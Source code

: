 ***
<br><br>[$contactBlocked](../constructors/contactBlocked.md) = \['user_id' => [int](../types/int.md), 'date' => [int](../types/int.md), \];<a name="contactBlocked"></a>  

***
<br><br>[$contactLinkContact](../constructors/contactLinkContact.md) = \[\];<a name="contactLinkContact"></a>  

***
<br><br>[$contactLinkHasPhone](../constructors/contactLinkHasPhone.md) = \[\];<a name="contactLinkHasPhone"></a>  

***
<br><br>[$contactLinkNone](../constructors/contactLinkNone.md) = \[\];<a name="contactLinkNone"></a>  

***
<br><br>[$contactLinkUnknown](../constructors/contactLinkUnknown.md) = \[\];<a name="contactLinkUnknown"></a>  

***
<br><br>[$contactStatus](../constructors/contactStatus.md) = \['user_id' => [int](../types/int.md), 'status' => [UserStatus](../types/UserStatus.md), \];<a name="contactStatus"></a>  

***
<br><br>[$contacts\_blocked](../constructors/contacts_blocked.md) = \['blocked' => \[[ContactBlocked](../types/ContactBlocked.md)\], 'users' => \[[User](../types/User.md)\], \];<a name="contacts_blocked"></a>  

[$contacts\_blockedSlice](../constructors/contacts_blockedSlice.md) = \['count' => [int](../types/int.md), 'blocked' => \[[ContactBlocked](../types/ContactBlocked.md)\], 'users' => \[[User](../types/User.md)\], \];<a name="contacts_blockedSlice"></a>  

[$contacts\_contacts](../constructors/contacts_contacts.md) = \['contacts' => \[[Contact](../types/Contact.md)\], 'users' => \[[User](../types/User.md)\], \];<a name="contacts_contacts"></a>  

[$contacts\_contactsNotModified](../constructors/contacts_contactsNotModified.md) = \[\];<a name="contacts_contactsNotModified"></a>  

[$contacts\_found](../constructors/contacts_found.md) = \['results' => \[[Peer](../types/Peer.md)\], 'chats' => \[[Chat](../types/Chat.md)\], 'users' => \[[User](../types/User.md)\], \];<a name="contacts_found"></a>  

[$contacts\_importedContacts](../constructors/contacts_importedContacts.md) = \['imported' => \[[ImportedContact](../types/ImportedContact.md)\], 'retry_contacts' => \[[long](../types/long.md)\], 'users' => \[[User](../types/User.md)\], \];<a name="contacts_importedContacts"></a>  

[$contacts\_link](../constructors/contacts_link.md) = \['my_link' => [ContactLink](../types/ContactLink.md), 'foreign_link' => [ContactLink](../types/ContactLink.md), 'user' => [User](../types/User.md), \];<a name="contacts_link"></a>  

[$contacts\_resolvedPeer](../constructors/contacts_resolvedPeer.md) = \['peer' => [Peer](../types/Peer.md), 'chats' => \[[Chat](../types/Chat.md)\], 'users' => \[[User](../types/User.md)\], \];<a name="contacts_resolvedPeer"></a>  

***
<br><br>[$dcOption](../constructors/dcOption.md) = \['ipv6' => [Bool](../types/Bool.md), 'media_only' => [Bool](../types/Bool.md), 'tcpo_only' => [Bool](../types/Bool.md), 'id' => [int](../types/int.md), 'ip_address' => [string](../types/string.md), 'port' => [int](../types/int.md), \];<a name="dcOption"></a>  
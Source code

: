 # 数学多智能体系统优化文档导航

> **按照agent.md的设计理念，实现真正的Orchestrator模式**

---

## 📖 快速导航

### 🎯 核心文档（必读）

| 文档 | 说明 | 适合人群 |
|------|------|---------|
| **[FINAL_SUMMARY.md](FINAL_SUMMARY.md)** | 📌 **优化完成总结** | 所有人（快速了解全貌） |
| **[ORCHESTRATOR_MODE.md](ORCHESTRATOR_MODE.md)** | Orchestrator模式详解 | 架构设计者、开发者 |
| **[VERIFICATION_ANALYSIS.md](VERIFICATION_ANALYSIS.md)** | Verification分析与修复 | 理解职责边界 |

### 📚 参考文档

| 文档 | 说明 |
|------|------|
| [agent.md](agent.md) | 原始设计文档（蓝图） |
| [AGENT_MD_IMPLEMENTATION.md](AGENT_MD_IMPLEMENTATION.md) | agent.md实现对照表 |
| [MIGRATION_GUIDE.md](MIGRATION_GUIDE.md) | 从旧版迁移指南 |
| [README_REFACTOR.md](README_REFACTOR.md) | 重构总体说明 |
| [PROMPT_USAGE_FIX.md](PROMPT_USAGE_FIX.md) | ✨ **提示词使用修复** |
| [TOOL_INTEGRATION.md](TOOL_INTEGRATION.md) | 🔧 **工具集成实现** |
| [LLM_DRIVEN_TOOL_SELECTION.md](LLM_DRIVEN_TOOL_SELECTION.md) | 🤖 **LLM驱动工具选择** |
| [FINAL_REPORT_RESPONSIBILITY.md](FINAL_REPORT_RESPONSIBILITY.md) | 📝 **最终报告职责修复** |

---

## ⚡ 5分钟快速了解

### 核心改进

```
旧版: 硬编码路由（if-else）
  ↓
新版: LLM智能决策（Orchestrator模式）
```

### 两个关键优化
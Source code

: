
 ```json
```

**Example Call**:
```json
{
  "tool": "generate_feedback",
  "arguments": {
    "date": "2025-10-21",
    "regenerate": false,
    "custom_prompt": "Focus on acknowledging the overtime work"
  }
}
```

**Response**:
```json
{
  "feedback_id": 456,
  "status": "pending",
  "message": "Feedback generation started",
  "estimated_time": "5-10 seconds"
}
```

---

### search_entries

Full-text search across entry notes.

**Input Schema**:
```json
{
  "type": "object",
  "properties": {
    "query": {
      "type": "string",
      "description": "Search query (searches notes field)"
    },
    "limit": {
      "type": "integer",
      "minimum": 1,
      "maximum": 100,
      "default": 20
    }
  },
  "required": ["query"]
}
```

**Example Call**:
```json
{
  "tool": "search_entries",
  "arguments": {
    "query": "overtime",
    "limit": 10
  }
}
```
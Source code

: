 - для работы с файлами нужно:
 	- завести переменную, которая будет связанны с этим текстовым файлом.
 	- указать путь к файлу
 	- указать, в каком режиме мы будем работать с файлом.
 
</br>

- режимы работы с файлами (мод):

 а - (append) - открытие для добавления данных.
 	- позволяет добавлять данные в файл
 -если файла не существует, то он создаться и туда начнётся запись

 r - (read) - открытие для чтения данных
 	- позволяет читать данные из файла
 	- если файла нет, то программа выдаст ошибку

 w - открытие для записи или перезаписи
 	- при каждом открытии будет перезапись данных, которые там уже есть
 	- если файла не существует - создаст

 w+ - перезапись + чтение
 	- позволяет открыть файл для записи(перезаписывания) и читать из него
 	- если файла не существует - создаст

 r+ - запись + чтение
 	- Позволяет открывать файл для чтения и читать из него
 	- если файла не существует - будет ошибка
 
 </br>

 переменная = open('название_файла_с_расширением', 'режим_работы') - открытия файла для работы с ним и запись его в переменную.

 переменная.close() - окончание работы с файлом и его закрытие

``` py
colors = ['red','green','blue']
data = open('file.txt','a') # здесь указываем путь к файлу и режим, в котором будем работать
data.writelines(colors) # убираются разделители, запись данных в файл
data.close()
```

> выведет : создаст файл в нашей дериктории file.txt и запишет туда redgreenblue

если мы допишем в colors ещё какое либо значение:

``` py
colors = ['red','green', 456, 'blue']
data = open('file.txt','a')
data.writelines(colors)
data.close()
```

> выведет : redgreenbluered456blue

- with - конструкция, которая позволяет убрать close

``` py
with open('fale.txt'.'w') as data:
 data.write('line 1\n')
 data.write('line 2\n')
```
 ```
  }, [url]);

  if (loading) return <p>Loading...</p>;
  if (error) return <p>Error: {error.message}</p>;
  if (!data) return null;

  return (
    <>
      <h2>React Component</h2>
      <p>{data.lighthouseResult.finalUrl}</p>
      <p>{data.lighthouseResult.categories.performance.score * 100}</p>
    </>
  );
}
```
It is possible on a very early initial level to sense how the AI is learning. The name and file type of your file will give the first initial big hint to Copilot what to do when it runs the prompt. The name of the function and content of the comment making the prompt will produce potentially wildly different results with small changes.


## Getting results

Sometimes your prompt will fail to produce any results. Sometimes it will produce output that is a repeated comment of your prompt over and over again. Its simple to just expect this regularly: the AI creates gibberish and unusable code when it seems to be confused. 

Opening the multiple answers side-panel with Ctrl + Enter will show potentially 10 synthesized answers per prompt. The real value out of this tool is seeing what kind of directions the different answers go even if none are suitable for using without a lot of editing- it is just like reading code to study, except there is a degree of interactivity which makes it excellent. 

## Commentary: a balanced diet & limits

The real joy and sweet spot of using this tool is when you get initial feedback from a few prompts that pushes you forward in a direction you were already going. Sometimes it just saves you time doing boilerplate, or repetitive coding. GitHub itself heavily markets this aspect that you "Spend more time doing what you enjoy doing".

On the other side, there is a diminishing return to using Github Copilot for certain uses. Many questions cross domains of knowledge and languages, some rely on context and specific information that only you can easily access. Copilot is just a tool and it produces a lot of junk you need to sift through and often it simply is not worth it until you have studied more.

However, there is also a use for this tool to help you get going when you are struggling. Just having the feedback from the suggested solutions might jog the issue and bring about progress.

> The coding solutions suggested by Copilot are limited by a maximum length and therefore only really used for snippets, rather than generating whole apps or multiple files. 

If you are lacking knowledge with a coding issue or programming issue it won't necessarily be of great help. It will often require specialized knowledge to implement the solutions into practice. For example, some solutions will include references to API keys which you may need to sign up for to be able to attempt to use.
■ ■ ■ ■ ■
WORK INSTRUCTION
Only one number is wanted: how many lines of the listing above hold the word "чтения".

YOUR SOLUTION
2